Now in reflex mode, her molars ground against each other, and she growled as she stomped her right foot in disgust. She stared at him as if he were a hideous six-headed snake. “How do you know that?”
“That’s your name, isn’t it?” He laughed, the light in his eyes dancing. “Your mother told me. She said you were a little touchy about it.”
“Ridiculous names are the Hedbo curse.” She didn’t need to, of course, but she automatically held the screen door open for Odelia because her arms were full.
“And you married Biderman?” His eyes continued to twinkle with delight.
“No.” She grimaced at him, not wanting to enjoy the fact that he was enjoying himself at her expense. But her name was ludicrous. How could anyone hear it and not laugh? “I was born a Calvert. My father died. My mother married Larry Biderman, who adopted me before she divorced him and married Michael Moore, who I refused to let adopt me because he already had four kids and it was the only way for me to stand apart from them until my mother finally dumped him for Jonathan Shaw, who insisted I call him Uncle Jon instead of Dad because it made him feel old. I was in my early twenties by then anyway, so”—she shr
ugged—“I just stuck with Biderman.”
“Well, it’s not a moniker I’ll forget anytime soon.”
She simply nodded, simpered, and followed her aunt into the house.
“Mother, how could you?” she asked before the door was closed completely. “Is nothing sacred to you? Telling family secrets to perfect strangers . . . Who else have you told?”
“Oh posh, your name is not a family secret, darling.” She waved diamond-encrusted fingers in the air. “It comes from the Latin Mabel, meaning lovable, as both your father and I believed you to be the moment we laid eyes on you.” She threw her arms out wide. “And you filled us with such joy. What else could we name you but Maribelle Joy?”
“Jane, Susan, Linda . . . Mabel?”
Her mother laughed. Even Imogene and Odelia wore indulgent smiles.
“You would have hated Mabel much more than Maribelle, darling, trust me. Besides, you looked like a Maribelle Joy as a child. A little fairy named Maribelle Joy, with your soft brown curls and your big green eyes and you were so perfect . . . everything was so perfect. It was the happiest time of my life. Just you, me, and your daddy.”
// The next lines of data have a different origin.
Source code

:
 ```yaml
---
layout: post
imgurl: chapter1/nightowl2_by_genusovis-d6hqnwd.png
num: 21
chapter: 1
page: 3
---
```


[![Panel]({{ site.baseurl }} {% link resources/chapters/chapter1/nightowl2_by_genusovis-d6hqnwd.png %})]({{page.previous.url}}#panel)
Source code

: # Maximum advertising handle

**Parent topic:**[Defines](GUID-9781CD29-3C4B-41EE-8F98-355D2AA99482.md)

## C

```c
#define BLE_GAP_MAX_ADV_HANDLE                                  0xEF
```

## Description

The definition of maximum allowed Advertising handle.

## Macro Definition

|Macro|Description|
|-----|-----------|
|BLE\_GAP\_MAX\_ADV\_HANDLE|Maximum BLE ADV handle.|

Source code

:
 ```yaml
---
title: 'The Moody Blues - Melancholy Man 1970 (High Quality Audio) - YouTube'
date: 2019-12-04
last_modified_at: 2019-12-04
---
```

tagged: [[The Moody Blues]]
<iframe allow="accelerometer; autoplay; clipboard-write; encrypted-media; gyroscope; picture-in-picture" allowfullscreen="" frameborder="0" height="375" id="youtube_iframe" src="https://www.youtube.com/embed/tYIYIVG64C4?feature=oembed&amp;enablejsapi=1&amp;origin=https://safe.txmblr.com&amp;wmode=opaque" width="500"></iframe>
Adeline sighed contentedly, and a look of happiness and . . . peace settled in the fine slopes and planes of a face that had always been beautiful and animated but now radiated with an inner glow and verve M.J. couldn’t recall seeing before.
“But then Daddy died in the accident, and I could never quite live up to your expectations, could I? Instead of the perky, cheerleader-type daughter you wanted, you got a shy, awkward math nerd.”
“I just wanted you to have some fun, darling.”
“You paid my stepbrother to take me to my prom.”
“He told you?”
“I guessed, and you just confirmed.”
“Ow. She gotcha,” Odelia muttered as she sorted out bruised apples.
“That’s not fair.” Adeline looked indignant. “And it would have been wrong to miss your own prom, sweetheart.”
“It’s more wrong to meddle in my life simply because it doesn’t meet with your standards, Mother.” Also, Adeline hadn’t denied M.J.’s original statement—that she’d never once lived up to her mother’s expectations. Despite the fact that she’d known this for most of her life, it hurt. A lot. “I have a headache. I’m going for a walk.”